* Programming Languages for Reusable Software Components
Matthew Flatt, Ph.D. Thesis. June 1999.
http://www.cs.rice.edu/CS/PLT/Publications/thesis-flatt.ps.gz

Reuse means a _black-box reuse_: reuse of a component without
inspecting or modifying its source code. This means components can be
developed and compiled separately, distributed and combined in their
_binary_ form.

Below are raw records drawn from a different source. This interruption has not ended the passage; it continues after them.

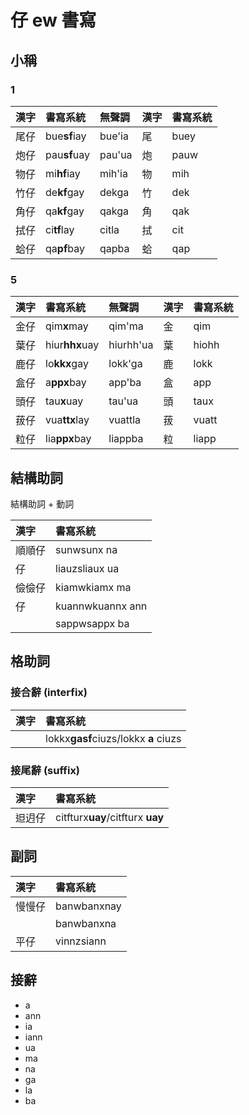 # 仔 ew 書寫

## 小稱

### 1

| 漢字 | 書寫系統 | 無聲調 | 漢字 | 書寫系統 |
| :--- | :--- | :--- | :--- | :--- |
| 尾仔 | bue**sf**iay | bue'ia | 尾 | buey |
| 炮仔 | pau**sf**uay | pau'ua | 炮 | pauw |
| 物仔 | mi**hf**iay | mih'ia | 物 | mih |
| 竹仔 | de**kf**gay | dekga | 竹 | dek |
| 角仔 | qa**kf**gay | qakga | 角 | qak |
| 拭仔 | ci**tf**lay | citla | 拭 | cit |
| 蛤仔 | qa**pf**bay | qapba | 蛤 | qap |

### 5

| 漢字 | 書寫系統 | 無聲調 | 漢字 | 書寫系統 |
| :--- | :--- | :--- | :--- | :--- |
| 金仔 | qim**x**may | qim'ma | 金 | qim |
| 葉仔 | hiur**hhx**uay | hiurhh'ua | 葉 | hiohh |
| 鹿仔 | lo**kkx**gay | lokk'ga | 鹿 | lokk |
| 盒仔 | a**ppx**bay | app'ba | 盒 | app |
| 頭仔 | tau**x**uay | tau'ua | 頭 | taux |
| 菝仔 | vua**ttx**lay | vuattla | 菝 | vuatt |
| 粒仔 | lia**ppx**bay | liappba | 粒 | liapp |

## 結構助詞

結構助詞 + 動詞

| 漢字 | 書寫系統 |
| :--- | :--- |
| 順順仔 | sunwsunx na |
| 仔 | liauzsliaux ua |
| 儉儉仔 | kiamwkiamx ma |
| 仔 | kuannwkuannx ann |
| | sappwsappx ba |

## 格助詞

### 接合辭 (interfix)

| 漢字 | 書寫系統 |
| :--- | :--- |
|| lokkx**gasf**ciuzs/lokkx **a** ciuzs |

### 接尾辭 (suffix)

| 漢字 | 書寫系統 |
| :--- | :--- |
| 𨑨迌仔 | citfturx**uay**/citfturx **uay** |

## 副詞

| 漢字 | 書寫系統 |
| :--- | :--- |
| 慢慢仔 | banwbanxnay |
|  | banwbanxna |
| 平仔 | vinnzsiann |

## 接辭

* a
* ann
* ia
* iann
* ua
* ma
* na
* ga
* la
* ba
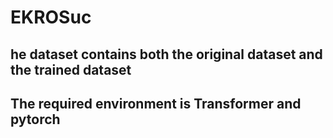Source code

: # EKROSuc<br>
## he dataset contains both the original dataset and the trained dataset<br>
## The required environment is Transformer and pytorch
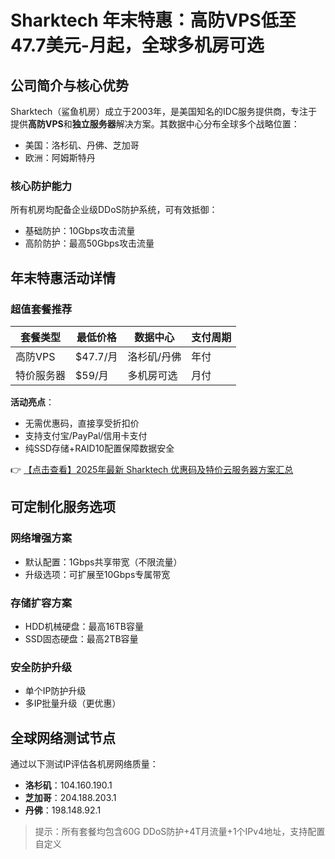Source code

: # Sharktech 年末特惠：高防VPS低至47.7美元-月起，全球多机房可选

## 公司简介与核心优势

Sharktech（鲨鱼机房）成立于2003年，是美国知名的IDC服务提供商，专注于提供**高防VPS**和**独立服务器**解决方案。其数据中心分布全球多个战略位置：

- 美国：洛杉矶、丹佛、芝加哥
- 欧洲：阿姆斯特丹

### 核心防护能力
所有机房均配备企业级DDoS防护系统，可有效抵御：
- 基础防护：10Gbps攻击流量
- 高阶防护：最高50Gbps攻击流量

## 年末特惠活动详情

### 超值套餐推荐
| 套餐类型 | 最低价格 | 数据中心 | 支付周期 |
|---------|---------|---------|---------|
| 高防VPS | $47.7/月 | 洛杉矶/丹佛 | 年付 |
| 特价服务器 | $59/月 | 多机房可选 | 月付 |

**活动亮点**：
- 无需优惠码，直接享受折扣价
- 支持支付宝/PayPal/信用卡支付
- 纯SSD存储+RAID10配置保障数据安全

👉 [【点击查看】2025年最新 Sharktech 优惠码及特价云服务器方案汇总](https://bit.ly/Sharktech)

## 可定制化服务选项

### 网络增强方案
- 默认配置：1Gbps共享带宽（不限流量）
- 升级选项：可扩展至10Gbps专属带宽

### 存储扩容方案
- HDD机械硬盘：最高16TB容量
- SSD固态硬盘：最高2TB容量

### 安全防护升级
- 单个IP防护升级
- 多IP批量升级（更优惠）

## 全球网络测试节点
通过以下测试IP评估各机房网络质量：
- **洛杉矶**：104.160.190.1
- **芝加哥**：204.188.203.1
- **丹佛**：198.148.92.1

> 提示：所有套餐均包含60G DDoS防护+4T月流量+1个IPv4地址，支持配置自定义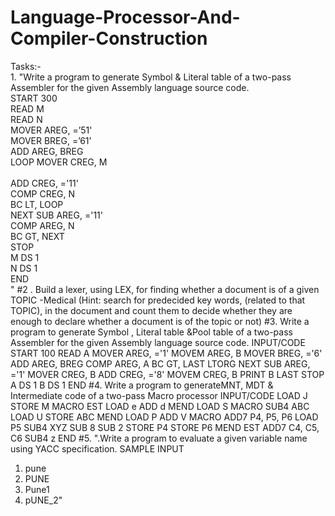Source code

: # Language-Processor-And-Compiler-Construction
Tasks:-
<br>
		1.	"Write a program to generate Symbol & Literal table of a two-pass Assembler for the given Assembly language source code.<br>
		            START 300
		<br>READ M
		    <br>              READ N
		        <br>   MOVER AREG, =’51'
		            <br>    MOVER BREG, =’61’
		            <br>ADD AREG, BREG
	<br>	LOOP        MOVER CREG, M  
	<br>	                ADD  CREG, ='11'
	<br>	COMP CREG, N
	<br>	                BC LT, LOOP
	<br>	NEXT        SUB AREG, ='11'
	<br>	COMP AREG, N 
	<br>	BC  GT, NEXT
	<br>	STOP
	<br>	M                DS        1
	<br>	N                DS        1
	<br>	END
	<br>	"
#2 .	Build a lexer, using LEX, for finding whether a document is of a given TOPIC -Medical (Hint: search for predecided key words, (related to that TOPIC), in the document and count them to decide whether they are enough to declare whether a document is of the topic or not)
#3.	Write a program to generate Symbol , Literal table &Pool table of a two-pass Assembler for the given Assembly language source code.
	INPUT/CODE
	START 100
	READ A
	MOVER AREG, ='1'
	MOVEM AREG, B
	MOVER BREG, ='6'
	ADD AREG, BREG
	COMP AREG, A
	BC GT, LAST
	LTORG
	NEXT SUB AREG, ='1'
	MOVER CREG, B
	ADD CREG, ='8'
	MOVEM CREG, B
	PRINT B
	LAST STOP
	A DS 1
	B DS 1
	END
#4.	Write a program to generateMNT, MDT & Intermediate code of a two-pass Macro processor
	INPUT/CODE
	LOAD J
	STORE M
	MACRO EST
	LOAD e
	ADD d
	MEND
	LOAD S
	MACRO SUB4 ABC
	LOAD U
	STORE ABC
	MEND
  LOAD P
ADD V
MACRO ADD7 P4, P5, P6
LOAD P5
SUB4 XYZ
SUB 8
SUB 2
STORE P4
STORE P6
MEND
EST
ADD7 C4, C5, C6
SUB4 z
END
#5.	
	".Write a program to evaluate a given variable name using YACC specification.
 SAMPLE INPUT
 1) pune
 2) PUNE
 3) Pune1
 4) pUNE_2"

A component's vendor retains the freedom to
extend/improve/re-implement the component; the user of the component
will be unaffected as long as the old interfaces are preserved.

Examples: C++ templates cannot be compiled separately; closed functor
modules in ML can be compiled separately.

The thesis emphasizes the principle of external connections: A
language should separate component definitions from component
connections.

Example: why a module system via 'packages' (like in Modula-3, Ada 95,
Haskell and Java) is deficient (pp. 4-5 of the thesis)

	For example, the definition of a dictionary package in Java
might include the following: 
      import com.supersoft.splaytree.*; This
import specification hard­wires dictionary to the splay tree
implementation from SuperSoft. A programmer using dictionary might
want instead to use a compatible splay tree implementation from
UltraSoft. Even if SuperSoft and UltraSoft export the same classes and
methods for splay trees, the programmer must modify the definition of
dictionary to use UltraSoft's implementation, replacing supersoft with
ultrasoft [The programmer must modify his _source code_ to use another
splaytree package with a compatible interface!] A Java programmer
might hack around the problem by defining a class loader to remap
com.supersoft.splaytree to com.ultrasoft.splaytree. This
name-remapping strategy, however, fails to scale to the general
case. Suppose that the programmer wants to use both dictionary and
thesaurus -- which also imports com.supersoft.splaytree -- and the
programmer wants to preserve the SuperSoft import for thesaurus while
switching dictionary's import to UltraSoft. Because a class loader
cannot map a single package path to multiple packages, the programmer
is forced to modify either dictionary or thesaurus.  The underlying
problem is that a package declares both the shape and source of its
imports. The shape part of the declaration specifies that the imports
include certain classes and methods; shape information is necessary
for separate compilation. The source part of the declaration specifies
that the com.supersoft.splaytree package provides those classes. Thus,
the failure of dictionary and thesaurus is a failure to obey the
principle of external connections, which indicates that the source of
a module's imports should be specified external to the module. If the
source of a package's imports were specified external to its
definition, then a programmer could use dictionary and thesaurus in
the same program, specifying different sources for each packages
imports without modifying either package.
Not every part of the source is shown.